What the task asks: Search the entries below for the word "exports" and copy each line that has it.

Data under study:
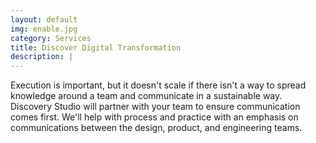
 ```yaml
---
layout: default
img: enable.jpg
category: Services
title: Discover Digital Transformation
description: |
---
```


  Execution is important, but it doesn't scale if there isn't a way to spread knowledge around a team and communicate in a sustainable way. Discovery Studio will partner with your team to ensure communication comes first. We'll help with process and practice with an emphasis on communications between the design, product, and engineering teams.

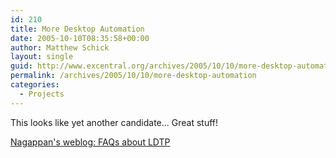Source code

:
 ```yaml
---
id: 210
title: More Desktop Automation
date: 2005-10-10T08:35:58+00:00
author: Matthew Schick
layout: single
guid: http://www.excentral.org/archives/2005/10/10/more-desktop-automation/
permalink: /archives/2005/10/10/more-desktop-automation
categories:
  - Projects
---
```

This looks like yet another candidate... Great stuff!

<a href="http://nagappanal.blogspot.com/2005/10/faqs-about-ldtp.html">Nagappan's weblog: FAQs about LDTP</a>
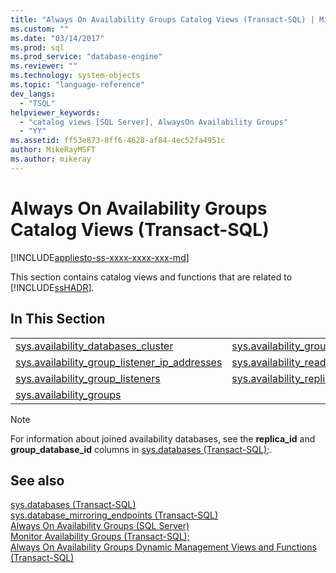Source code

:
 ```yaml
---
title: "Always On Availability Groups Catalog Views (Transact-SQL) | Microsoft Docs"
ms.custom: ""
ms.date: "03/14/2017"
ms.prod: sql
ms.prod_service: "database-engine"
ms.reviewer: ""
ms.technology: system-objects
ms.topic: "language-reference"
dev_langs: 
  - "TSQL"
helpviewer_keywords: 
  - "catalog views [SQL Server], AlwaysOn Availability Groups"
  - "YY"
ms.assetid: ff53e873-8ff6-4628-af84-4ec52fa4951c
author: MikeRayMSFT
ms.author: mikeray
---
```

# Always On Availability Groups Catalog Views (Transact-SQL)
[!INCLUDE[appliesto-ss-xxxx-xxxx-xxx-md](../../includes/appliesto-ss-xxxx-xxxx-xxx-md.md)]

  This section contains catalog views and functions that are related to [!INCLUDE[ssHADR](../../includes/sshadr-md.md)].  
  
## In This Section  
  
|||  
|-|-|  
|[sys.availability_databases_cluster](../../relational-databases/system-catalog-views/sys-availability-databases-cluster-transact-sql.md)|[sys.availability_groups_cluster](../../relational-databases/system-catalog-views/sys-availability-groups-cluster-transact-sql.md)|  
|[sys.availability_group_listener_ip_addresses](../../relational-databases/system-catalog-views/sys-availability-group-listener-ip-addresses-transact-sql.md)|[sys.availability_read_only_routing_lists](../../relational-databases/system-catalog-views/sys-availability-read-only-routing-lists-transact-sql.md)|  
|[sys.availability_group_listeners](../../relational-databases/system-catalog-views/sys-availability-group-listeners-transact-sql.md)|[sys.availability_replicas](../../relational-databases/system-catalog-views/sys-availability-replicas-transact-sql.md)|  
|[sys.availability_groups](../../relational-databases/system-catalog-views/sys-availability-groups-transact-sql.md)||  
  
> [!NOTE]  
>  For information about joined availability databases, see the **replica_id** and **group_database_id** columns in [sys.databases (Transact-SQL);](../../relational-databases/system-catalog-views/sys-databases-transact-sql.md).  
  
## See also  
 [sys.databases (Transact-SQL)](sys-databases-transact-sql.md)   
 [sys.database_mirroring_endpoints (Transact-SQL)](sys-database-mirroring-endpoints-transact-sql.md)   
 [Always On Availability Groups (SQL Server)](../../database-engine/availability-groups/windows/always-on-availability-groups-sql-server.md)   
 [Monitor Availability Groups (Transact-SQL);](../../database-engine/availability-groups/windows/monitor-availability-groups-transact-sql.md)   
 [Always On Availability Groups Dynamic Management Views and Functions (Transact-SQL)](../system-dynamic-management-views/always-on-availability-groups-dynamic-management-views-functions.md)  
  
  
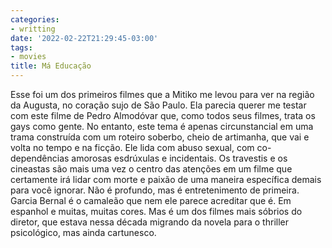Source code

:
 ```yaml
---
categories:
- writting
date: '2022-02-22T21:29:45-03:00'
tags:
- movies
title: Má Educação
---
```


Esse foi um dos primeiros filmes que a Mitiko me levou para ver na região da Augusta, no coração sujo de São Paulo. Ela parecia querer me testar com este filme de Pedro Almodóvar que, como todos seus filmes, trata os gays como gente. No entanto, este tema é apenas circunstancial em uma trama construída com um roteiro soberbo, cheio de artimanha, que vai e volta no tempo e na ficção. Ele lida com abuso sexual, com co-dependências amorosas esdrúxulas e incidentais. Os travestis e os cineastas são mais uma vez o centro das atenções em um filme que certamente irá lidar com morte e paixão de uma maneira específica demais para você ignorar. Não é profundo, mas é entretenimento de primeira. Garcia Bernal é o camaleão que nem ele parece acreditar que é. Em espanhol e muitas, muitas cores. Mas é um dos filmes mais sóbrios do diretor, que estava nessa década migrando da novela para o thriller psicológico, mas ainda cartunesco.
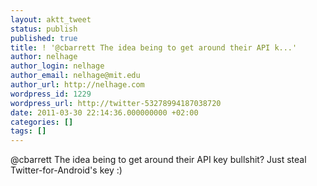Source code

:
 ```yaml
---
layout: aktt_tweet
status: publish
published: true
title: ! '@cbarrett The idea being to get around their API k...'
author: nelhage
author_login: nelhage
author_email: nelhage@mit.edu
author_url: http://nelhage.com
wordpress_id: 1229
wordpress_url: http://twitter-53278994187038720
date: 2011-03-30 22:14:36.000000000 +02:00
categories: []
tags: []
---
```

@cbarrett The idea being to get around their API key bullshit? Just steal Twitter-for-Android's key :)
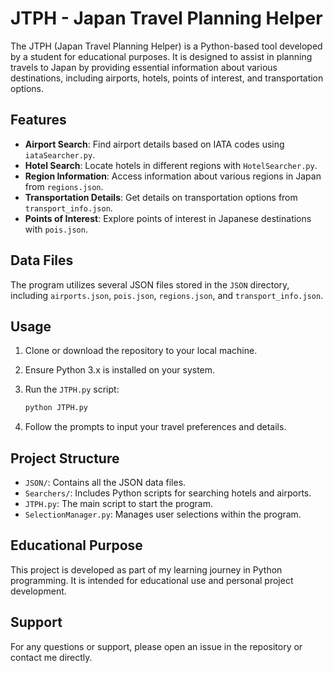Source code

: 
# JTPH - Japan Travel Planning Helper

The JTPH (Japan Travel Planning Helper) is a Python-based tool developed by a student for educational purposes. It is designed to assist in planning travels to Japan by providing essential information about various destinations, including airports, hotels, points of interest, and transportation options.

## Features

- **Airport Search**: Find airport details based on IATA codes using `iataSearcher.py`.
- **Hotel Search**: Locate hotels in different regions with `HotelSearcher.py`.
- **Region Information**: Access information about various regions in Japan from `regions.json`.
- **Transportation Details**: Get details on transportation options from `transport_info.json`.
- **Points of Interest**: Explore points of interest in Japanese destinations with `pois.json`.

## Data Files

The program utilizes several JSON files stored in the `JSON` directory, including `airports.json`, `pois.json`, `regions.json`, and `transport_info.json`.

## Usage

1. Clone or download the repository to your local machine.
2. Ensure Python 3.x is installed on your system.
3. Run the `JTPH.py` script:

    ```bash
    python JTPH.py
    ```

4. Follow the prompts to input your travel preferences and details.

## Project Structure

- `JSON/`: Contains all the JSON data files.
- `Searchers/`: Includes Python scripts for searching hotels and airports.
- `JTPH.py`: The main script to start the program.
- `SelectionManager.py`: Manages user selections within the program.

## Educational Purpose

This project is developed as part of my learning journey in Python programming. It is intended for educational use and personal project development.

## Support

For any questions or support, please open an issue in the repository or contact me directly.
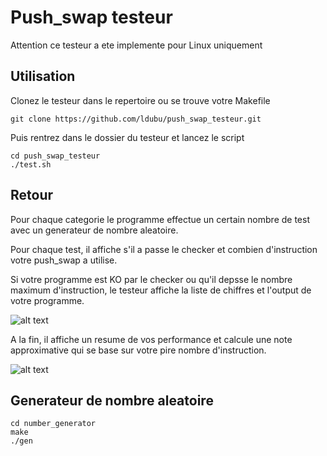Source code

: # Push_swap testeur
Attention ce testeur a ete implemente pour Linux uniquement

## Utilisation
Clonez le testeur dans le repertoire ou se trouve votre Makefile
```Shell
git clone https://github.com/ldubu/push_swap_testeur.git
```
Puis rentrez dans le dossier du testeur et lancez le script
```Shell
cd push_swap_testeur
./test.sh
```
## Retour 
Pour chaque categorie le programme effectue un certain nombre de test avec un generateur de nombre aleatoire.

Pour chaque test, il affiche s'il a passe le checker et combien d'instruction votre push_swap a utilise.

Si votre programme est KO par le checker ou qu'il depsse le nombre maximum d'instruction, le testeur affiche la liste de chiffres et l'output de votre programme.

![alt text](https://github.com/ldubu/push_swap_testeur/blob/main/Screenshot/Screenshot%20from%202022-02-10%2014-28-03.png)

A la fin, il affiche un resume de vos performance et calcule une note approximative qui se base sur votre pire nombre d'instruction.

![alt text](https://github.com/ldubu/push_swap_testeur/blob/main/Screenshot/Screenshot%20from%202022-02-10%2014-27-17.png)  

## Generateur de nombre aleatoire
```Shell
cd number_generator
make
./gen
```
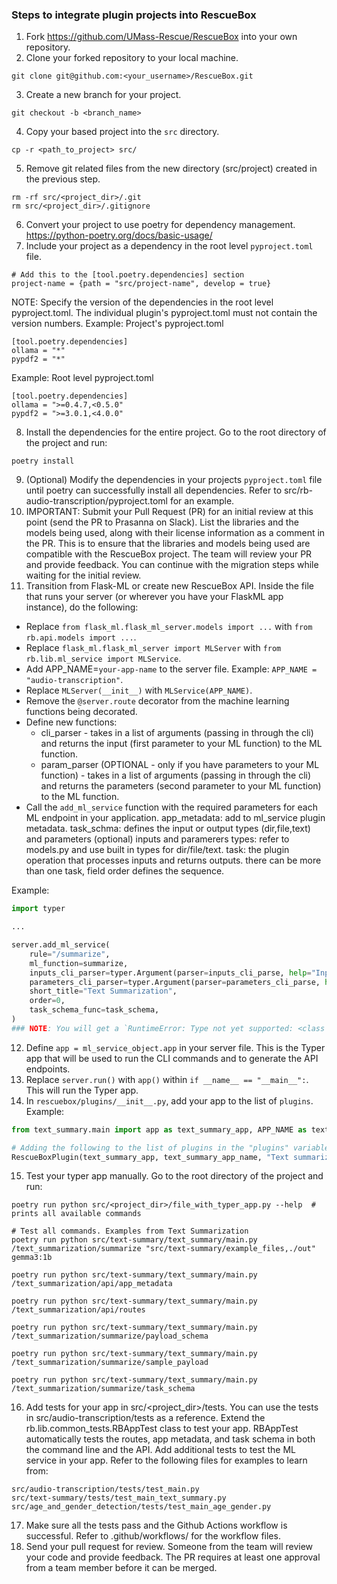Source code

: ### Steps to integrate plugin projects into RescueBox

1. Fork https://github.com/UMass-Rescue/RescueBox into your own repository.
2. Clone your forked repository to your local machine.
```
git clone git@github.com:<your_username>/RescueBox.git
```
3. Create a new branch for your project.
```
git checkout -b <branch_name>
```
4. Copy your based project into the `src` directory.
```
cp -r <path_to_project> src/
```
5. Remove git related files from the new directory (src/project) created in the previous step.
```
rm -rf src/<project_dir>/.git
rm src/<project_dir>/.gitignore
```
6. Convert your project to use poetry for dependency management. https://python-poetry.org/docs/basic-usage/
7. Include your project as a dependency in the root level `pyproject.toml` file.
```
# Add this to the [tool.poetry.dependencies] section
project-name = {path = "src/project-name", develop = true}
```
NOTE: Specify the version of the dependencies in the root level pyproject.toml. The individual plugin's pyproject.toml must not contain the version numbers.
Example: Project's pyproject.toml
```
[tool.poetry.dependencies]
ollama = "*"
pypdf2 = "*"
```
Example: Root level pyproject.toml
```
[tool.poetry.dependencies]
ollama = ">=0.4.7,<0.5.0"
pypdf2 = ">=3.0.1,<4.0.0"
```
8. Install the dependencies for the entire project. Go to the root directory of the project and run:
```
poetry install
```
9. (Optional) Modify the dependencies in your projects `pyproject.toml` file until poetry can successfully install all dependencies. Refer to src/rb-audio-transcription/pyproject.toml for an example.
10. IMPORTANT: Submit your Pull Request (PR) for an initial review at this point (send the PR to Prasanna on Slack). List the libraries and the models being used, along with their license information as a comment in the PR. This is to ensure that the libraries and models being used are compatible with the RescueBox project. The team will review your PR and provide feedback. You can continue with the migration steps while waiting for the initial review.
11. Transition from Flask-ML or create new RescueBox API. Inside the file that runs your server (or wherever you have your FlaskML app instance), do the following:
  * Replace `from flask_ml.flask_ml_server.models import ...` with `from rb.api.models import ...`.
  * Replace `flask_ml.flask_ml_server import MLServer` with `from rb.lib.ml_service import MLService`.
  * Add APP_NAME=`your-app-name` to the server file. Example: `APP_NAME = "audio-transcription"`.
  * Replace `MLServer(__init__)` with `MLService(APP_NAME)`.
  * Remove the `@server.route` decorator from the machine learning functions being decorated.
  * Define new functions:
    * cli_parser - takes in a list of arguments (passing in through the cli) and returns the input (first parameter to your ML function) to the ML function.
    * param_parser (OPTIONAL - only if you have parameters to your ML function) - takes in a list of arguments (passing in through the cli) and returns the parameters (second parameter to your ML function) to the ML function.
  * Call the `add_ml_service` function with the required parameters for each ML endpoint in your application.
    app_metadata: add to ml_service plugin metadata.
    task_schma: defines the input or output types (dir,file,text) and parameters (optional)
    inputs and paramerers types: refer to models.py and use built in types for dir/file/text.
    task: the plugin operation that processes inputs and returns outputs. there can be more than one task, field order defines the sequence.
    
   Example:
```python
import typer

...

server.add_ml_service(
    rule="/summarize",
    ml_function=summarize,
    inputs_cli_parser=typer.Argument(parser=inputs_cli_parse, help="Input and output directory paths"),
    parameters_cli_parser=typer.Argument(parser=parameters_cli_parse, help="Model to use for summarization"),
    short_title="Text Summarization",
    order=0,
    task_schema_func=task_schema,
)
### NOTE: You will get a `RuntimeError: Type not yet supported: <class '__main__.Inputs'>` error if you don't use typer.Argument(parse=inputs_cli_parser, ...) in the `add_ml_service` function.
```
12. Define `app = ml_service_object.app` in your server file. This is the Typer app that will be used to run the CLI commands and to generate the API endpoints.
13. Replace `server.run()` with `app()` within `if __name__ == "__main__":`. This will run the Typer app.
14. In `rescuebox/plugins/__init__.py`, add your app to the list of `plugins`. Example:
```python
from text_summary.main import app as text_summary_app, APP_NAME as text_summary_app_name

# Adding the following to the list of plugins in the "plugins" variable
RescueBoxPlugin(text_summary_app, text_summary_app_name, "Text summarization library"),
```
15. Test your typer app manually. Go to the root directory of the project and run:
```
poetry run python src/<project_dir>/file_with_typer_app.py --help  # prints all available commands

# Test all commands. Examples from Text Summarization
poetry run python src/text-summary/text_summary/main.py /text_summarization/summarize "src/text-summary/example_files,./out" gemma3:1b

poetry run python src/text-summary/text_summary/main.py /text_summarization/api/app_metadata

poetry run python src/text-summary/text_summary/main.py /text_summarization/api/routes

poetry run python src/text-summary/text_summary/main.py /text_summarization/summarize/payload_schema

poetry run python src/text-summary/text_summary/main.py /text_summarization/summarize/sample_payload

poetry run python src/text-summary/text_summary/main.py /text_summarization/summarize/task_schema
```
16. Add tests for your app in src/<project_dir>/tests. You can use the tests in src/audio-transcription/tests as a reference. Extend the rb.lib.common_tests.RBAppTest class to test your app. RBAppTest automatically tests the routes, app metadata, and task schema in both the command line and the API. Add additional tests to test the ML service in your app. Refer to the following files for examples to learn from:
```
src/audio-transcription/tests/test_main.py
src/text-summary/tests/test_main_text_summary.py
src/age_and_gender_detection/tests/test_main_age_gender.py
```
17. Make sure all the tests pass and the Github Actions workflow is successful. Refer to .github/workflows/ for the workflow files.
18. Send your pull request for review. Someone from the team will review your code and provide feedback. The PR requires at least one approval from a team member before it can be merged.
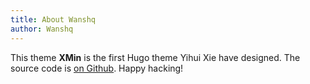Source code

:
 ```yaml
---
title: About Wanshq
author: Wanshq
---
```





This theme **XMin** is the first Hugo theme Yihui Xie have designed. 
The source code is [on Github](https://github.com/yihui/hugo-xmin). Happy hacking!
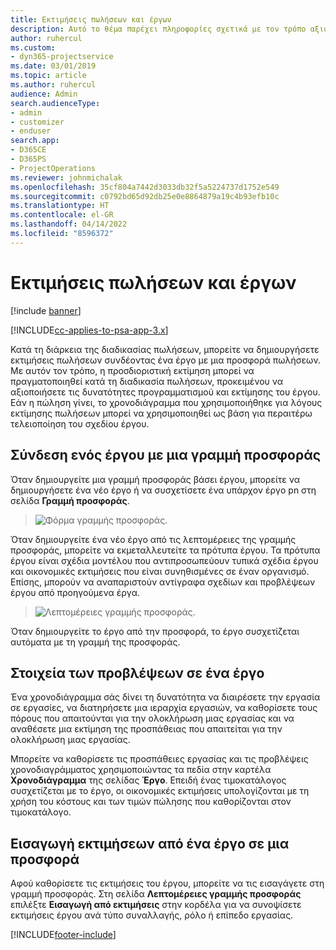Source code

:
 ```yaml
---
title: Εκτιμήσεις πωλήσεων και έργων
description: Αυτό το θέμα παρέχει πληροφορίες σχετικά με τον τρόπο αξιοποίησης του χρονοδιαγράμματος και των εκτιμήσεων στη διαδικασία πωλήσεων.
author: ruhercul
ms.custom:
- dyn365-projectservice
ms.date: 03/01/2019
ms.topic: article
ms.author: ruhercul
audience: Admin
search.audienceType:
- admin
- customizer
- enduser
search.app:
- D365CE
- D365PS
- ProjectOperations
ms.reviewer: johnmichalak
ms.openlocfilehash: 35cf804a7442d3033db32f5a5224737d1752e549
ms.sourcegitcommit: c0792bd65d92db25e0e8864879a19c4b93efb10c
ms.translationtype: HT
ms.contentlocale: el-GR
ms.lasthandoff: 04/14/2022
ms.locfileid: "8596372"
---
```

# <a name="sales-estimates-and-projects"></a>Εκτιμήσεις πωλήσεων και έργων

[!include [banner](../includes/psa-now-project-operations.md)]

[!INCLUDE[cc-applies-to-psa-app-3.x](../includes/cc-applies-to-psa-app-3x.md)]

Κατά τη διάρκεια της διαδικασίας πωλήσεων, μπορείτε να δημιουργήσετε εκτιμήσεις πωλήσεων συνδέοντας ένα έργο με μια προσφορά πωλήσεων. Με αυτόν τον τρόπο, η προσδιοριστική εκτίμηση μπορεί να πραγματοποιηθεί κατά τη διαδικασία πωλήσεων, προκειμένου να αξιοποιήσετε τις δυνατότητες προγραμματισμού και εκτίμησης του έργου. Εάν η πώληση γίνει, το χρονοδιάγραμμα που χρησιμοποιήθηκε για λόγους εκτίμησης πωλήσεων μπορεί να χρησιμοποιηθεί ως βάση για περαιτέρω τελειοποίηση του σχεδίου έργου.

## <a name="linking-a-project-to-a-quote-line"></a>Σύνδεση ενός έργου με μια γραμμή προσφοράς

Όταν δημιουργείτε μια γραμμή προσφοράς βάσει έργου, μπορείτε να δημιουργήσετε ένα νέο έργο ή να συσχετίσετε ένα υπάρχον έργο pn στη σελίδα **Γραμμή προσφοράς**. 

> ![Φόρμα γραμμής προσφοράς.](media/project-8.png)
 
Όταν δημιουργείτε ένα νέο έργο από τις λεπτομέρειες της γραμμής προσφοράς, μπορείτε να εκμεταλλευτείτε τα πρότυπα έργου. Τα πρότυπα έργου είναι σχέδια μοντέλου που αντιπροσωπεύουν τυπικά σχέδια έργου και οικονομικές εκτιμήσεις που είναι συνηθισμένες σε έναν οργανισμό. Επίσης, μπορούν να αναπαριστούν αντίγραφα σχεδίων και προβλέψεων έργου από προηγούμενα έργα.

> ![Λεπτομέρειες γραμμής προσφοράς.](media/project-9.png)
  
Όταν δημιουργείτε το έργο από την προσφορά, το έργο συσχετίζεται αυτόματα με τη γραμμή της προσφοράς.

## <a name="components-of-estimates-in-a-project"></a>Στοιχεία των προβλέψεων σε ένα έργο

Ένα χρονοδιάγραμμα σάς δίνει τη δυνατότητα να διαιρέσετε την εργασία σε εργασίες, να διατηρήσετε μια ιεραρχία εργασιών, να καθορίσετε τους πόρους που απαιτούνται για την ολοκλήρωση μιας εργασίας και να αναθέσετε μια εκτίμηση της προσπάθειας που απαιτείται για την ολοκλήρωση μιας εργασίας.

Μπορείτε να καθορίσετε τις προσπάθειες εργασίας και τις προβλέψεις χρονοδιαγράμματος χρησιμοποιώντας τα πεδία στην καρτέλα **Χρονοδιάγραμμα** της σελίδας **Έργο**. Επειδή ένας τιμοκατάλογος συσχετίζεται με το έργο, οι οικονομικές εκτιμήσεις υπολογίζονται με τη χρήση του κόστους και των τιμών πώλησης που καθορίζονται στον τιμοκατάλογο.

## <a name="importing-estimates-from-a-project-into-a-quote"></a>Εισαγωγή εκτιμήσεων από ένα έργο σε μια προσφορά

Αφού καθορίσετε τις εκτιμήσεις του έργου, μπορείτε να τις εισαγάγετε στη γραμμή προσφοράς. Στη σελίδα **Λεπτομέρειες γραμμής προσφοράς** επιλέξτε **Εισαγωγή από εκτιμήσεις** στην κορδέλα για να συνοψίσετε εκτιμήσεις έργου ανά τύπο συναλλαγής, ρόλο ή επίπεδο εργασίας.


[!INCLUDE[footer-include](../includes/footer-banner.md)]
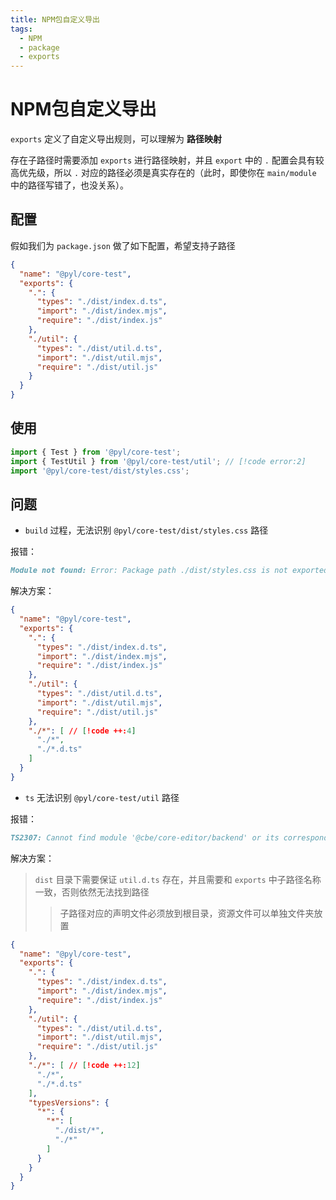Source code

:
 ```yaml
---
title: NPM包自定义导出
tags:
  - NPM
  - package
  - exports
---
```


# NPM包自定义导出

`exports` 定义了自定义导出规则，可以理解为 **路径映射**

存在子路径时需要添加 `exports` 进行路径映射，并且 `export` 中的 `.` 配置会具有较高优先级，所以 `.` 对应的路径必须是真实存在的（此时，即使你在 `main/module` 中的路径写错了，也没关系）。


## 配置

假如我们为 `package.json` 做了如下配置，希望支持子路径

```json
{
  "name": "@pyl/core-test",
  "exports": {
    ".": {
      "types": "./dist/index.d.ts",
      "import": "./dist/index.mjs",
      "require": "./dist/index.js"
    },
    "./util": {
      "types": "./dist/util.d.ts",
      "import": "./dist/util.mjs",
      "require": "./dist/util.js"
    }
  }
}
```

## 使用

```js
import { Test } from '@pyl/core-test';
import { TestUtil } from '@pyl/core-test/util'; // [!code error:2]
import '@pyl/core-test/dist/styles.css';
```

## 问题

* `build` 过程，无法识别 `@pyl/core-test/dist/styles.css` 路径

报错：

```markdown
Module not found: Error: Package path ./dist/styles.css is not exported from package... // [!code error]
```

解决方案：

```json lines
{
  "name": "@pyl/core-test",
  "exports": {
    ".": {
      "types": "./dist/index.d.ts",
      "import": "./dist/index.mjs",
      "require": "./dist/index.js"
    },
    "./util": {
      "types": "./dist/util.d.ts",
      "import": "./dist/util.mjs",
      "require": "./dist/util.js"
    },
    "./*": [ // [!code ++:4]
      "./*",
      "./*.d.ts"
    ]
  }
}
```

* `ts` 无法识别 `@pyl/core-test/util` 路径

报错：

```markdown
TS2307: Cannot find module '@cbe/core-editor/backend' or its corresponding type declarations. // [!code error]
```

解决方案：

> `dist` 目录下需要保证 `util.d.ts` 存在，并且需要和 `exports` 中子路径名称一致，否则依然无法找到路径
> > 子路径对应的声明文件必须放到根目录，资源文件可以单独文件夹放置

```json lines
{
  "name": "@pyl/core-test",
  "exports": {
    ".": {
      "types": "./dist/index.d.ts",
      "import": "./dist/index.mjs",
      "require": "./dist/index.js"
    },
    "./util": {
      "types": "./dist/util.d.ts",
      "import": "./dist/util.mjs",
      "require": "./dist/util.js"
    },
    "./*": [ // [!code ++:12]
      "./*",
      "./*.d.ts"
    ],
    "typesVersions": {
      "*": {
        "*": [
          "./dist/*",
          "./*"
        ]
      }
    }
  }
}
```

Finished exercise:
  - exports
`exports` 定义了自定义导出规则，可以理解为 **路径映射**
存在子路径时需要添加 `exports` 进行路径映射，并且 `export` 中的 `.` 配置会具有较高优先级，所以 `.` 对应的路径必须是真实存在的（此时，即使你在 `main/module` 中的路径写错了，也没关系）。
  "exports": {
  "exports": {
> `dist` 目录下需要保证 `util.d.ts` 存在，并且需要和 `exports` 中子路径名称一致，否则依然无法找到路径
  "exports": {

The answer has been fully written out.